# WHAT YOU HAVE TO DO:
Where the records below show a line containing "I actually like", start copying; end with the line containing "espere para siempre.", and copy it too.
*** RECORDS FOR THIS TASK Section Begins ***
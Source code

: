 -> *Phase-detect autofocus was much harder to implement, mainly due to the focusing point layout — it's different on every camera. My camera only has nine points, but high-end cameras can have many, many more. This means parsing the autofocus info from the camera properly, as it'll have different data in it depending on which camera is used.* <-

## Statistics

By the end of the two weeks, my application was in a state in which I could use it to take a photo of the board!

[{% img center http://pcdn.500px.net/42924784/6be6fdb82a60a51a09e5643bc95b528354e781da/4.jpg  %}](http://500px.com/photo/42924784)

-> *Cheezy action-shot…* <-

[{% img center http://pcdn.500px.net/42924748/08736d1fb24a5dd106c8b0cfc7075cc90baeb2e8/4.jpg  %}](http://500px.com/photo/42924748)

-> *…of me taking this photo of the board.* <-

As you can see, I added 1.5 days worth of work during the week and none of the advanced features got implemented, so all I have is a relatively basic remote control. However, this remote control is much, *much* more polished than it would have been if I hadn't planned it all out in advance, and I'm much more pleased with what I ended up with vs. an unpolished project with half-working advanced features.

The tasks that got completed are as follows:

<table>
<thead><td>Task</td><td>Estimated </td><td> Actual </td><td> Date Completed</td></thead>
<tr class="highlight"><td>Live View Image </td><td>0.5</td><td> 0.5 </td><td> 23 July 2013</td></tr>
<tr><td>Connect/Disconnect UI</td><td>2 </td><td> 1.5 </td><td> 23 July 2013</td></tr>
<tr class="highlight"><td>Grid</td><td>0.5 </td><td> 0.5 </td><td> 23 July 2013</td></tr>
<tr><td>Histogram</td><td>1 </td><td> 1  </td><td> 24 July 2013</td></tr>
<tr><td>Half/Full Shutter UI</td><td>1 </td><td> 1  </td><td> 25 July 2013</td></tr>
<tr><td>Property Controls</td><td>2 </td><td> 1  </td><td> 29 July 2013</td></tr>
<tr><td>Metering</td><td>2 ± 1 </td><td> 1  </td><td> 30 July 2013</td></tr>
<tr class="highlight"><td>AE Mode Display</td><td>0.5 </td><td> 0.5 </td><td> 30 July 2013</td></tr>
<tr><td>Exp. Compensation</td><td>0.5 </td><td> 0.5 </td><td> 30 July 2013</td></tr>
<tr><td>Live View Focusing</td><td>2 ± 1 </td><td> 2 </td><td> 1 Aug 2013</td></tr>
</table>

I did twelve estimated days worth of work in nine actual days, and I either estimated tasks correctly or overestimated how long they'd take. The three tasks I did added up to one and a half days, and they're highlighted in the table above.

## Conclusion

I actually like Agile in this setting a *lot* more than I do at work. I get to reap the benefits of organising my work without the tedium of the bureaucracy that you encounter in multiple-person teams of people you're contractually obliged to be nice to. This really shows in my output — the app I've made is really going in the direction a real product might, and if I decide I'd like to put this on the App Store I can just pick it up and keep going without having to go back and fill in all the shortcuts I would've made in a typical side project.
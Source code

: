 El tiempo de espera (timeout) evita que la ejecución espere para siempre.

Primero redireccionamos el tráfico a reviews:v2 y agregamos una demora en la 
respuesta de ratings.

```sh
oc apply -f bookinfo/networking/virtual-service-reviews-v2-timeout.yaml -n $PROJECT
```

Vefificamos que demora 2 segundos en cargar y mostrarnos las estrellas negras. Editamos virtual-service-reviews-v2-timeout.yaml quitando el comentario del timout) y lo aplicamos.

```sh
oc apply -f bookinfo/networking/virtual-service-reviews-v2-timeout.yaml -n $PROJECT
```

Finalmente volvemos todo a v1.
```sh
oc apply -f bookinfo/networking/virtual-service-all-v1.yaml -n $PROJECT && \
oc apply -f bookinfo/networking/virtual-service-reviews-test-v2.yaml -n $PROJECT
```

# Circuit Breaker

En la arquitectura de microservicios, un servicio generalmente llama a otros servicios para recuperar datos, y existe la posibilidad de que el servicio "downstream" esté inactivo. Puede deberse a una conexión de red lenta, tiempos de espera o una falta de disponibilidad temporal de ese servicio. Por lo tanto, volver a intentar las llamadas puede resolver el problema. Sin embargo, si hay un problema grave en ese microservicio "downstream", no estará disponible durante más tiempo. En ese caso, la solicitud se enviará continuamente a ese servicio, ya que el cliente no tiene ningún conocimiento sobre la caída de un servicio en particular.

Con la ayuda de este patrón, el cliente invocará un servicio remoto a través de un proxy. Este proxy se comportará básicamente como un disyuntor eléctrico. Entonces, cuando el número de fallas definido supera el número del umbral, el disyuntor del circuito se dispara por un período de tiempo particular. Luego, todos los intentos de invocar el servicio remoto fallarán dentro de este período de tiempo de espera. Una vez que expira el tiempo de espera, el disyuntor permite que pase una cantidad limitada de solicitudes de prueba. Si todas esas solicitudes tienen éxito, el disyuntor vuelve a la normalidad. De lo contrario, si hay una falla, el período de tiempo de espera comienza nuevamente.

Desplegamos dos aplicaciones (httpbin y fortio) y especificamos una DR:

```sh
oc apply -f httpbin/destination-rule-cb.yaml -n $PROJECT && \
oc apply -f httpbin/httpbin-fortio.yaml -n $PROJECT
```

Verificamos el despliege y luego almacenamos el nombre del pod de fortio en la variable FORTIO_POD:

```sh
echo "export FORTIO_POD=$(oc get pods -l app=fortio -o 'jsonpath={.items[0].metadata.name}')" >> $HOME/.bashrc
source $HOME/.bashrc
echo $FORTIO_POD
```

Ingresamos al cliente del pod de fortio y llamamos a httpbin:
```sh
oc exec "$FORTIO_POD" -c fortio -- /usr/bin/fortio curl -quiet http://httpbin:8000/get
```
*** RECORDS FOR THIS TASK Section Ends ***
# WRITTEN REPLY:
I actually like Agile in this setting a *lot* more than I do at work. I get to reap the benefits of organising my work without the tedium of the bureaucracy that you encounter in multiple-person teams of people you're contractually obliged to be nice to. This really shows in my output — the app I've made is really going in the direction a real product might, and if I decide I'd like to put this on the App Store I can just pick it up and keep going without having to go back and fill in all the shortcuts I would've made in a typical side project.
Source code

: El tiempo de espera (timeout) evita que la ejecución espere para siempre.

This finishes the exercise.